Les hommages déplorent également une absence qui se fera cruellement sentir dans toutes les sphères de la création. Car Elsa Peretti a formulé quelques-unes des plus brillantes réponses aux interrogations liées à l’influence du design dans notre quotidien. Et ces réponses qui prenaient la forme singulière d’un haricot, d’un os, d’un scorpion, d’un cœur, d’une larme, d’une pomme ou d’une flasque, ces réponses qui brillent aussi bien dans les musées que sur nos poignets ou nos poitrines, restent d’une éclatante pertinence aujourd’hui.

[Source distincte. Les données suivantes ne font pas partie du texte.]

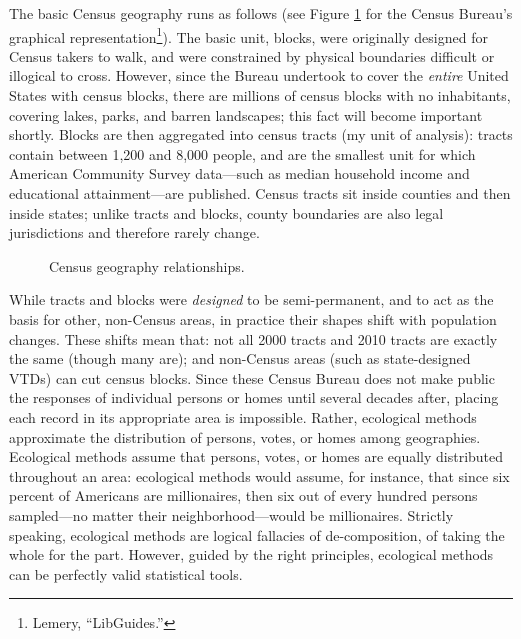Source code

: \documentclass[
]{article}
\begin{document}
The basic Census geography runs as follows (see Figure \ref{fig:geography} for the Census Bureau's graphical representation\footnote{Lemery, ``LibGuides.''}).
The basic unit, blocks, were originally designed for Census takers to walk, and were constrained by physical boundaries difficult or illogical to cross.
However, since the Bureau undertook to cover the \emph{entire} United States with census blocks, there are millions of census blocks with no inhabitants, covering lakes, parks, and barren landscapes; this fact will become important shortly.
Blocks are then aggregated into census tracts (my unit of analysis): tracts contain between 1,200 and 8,000 people, and are the smallest unit for which American Community Survey data---such as median household income and educational attainment---are published.
Census tracts sit inside counties and then inside states; unlike tracts and blocks, county boundaries are also legal jurisdictions and therefore rarely change.

\begin{figure}

{\centering {}

}

\caption{Census geography relationships.}\label{fig:geography}
\end{figure}

While tracts and blocks were \emph{designed} to be semi-permanent, and to act as the basis for other, non-Census areas, in practice their shapes shift with population changes.
These shifts mean that: not all 2000 tracts and 2010 tracts are exactly the same (though many are); and non-Census areas (such as state-designed VTDs) can cut census blocks.
Since these Census Bureau does not make public the responses of individual persons or homes until several decades after, placing each record in its appropriate area is impossible.
Rather, ecological methods approximate the distribution of persons, votes, or homes among geographies.
Ecological methods assume that persons, votes, or homes are equally distributed throughout an area: ecological methods would assume, for instance, that since six percent of Americans are millionaires, then six out of every hundred persons sampled---no matter their neighborhood---would be millionaires.
Strictly speaking, ecological methods are logical fallacies of de-composition, of taking the whole for the part.
However, guided by the right principles, ecological methods can be perfectly valid statistical tools.
\end{document}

Une courte biographie aidera peut-être à percer les secrets de ce miracle.

Elsa Peretti est née à Florence où elle n’est pas restée longtemps puisqu’elle choisit Rome pour poser les bases de sa formation artistique avant de devenir mannequin à New-York puis de s’installer à Barcelone où elle débute véritablement sa carrière de créatrice de bijoux. La Catalogne : une clé de voûte essentielle dans la compréhension du travail de ce génie en devenir. Le petit hameau de Sant Martí Vell va devenir son refuge et son obsession, faisant restaurer des segments entiers du village, soutenant les fouilles des ruines romaines, acquérant l’église pour mieux la préserver. Pendant 10 ans, elle fait restaurer dans ce havre de soleil une maison jaune moutarde qui fut, jusqu’à ses dernières heures, sa résidence préférée.

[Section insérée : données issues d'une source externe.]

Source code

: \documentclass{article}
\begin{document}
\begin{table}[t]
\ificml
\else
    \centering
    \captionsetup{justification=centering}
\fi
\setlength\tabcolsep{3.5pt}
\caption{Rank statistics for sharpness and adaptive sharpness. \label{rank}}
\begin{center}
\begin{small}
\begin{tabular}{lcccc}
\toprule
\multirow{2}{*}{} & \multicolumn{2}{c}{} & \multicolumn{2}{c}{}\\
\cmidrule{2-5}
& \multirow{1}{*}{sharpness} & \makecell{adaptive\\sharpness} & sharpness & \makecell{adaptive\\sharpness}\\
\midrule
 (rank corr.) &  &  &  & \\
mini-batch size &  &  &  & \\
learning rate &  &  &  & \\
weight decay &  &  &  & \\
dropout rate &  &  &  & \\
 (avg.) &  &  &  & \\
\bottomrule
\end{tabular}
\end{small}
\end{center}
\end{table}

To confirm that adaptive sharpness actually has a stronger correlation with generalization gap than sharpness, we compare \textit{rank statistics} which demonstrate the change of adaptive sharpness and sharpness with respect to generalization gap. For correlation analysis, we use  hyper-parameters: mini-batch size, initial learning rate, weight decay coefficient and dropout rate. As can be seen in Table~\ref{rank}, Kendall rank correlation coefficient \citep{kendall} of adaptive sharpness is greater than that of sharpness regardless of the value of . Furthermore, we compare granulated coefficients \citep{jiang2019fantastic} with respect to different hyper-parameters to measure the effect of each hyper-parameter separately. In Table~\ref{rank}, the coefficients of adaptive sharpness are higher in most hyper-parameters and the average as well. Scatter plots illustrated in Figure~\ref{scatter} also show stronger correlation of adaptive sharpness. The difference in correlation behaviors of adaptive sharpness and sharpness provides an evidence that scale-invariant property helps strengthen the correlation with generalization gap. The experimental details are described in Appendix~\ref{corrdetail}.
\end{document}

Mais la Catalogne, c’est aussi un tourbillon de cultures dont Barcelone est l’épicentre cosmopolite. L’architecture déployée par Antoni Gaudí fit une forte impression sur la créatrice. La manchette Bone, qui est devenue un des best sellers de Tiffany & Co. il y a plus de cinquante ans, portait dans ses lignes suaves deux époques de la vie d’Elsa Peretti : la période romaine – marqué par une visite durant son enfance d’une église de Capucins du XVIIème siècle à Rome (une partie de la crypte était décorée d’os humain) - superposée à la période espagnole marquée par une admiration pour le modernisme catalan dont Gaudi était le chef de file (avec une prédilection pour la Casa Milà qui conjugue apologie du naturaliste et utilisation de l’arc caténaire). La vision d’Elsa Peretti fit le reste.

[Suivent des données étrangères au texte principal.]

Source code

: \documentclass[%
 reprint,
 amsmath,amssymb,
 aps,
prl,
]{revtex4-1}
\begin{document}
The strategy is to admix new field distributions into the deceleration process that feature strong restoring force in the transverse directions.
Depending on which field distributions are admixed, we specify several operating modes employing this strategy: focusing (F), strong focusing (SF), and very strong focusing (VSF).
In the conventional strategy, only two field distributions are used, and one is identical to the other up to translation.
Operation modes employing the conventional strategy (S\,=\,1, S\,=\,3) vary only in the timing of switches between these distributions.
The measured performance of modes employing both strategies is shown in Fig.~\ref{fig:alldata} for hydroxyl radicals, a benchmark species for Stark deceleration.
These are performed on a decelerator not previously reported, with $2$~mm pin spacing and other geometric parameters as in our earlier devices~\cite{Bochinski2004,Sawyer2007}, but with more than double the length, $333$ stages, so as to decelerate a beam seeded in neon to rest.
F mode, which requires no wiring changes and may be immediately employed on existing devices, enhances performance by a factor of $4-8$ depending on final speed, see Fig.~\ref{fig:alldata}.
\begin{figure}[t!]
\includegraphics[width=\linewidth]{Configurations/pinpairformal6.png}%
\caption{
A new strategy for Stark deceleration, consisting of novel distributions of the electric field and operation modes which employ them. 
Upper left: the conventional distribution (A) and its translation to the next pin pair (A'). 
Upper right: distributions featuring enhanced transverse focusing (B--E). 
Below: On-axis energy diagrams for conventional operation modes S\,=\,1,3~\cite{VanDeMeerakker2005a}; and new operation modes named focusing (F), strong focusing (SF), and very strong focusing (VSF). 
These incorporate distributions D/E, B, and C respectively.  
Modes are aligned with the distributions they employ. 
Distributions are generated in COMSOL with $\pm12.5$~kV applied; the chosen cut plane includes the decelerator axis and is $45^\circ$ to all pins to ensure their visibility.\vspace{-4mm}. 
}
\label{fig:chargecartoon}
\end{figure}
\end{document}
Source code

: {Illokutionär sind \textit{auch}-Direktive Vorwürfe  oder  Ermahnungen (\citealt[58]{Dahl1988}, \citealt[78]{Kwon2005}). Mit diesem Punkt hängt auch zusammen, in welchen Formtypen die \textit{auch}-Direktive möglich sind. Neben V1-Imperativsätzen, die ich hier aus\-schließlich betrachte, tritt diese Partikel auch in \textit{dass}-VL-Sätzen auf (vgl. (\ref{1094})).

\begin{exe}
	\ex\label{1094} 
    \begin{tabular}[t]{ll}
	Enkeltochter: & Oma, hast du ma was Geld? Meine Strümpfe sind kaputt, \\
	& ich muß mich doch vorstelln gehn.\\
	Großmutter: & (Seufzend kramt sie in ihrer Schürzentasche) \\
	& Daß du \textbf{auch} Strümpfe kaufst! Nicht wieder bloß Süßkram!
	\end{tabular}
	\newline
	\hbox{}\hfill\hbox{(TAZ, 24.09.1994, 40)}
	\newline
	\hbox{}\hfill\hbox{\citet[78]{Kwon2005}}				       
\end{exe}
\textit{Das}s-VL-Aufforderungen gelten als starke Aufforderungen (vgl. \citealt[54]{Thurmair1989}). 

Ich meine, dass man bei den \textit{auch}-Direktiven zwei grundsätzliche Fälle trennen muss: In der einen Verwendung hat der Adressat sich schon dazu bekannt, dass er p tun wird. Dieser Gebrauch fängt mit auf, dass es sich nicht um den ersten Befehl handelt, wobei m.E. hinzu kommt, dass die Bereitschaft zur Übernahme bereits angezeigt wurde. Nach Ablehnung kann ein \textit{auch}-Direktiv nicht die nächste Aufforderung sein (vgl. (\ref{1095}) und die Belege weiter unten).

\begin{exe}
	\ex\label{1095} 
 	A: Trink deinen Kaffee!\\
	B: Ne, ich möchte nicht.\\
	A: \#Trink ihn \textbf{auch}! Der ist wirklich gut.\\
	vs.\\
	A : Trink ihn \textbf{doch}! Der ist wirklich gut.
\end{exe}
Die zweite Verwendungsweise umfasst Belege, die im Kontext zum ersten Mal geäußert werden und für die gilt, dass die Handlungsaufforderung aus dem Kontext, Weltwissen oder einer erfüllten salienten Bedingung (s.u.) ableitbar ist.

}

Cette cristallisation des influences continua de marquer son œuvre : "Elle ne vient pas d’une culture verrouillée" résumait avec pertinence Hiro lors d’une rétrospective consacrée à la créatrice en 1999. "Ce n’est pas américain, ce n’est pas européen, ce n’est pas japonais, c’est Elsa." Rien d’étonnant à ce que ce design si singulier et pourtant si puissamment universel se hissa au premier plan du patrimoine de Tiffany & Co. Elsa Peretti se mit à créer exclusivement pour le géant new-yorkais à partir de 1974. Le couturier Halston l’avait présenté au president du joaillier américain qui lui avait aussitôt signé un contrat d’exclusivité : il n’eût pas à le regretter. Car au-delà de son style unique tissé de lignes simples, sensuelles et sculpturales, de courbes organiques forgées dans l’or et l’argent, au-delà du respect profond qu’elle manifeste pour les cultures dont elle s’inspire (ses bracelets en laque nécessitent 77 étapes pour être conforme à la technique ancestrale de l’urushi), il faut aussi retenir le fait qu’Elsa Peretti a fortifié ce qu’on appellerait aujourd’hui l’image de marque. En réintroduisant les pièces en argent dans la ligne de bijoux Tiffany’s, en imaginant la ligne personnalisable Diamonds by the Yard – des diamants aux contours ronds et ovales simplement attachées à une chaine en or ajustable en yard (90 cm) - la créatrice a tout simplement proclamé que le luxe était l’affaire de tous. Elsa Peretti nous a légué davantage qu’un style en héritage, elle nous a confié une philosophie dont nous sommes tous aujourd’hui les reconnaissants bénéficiaires.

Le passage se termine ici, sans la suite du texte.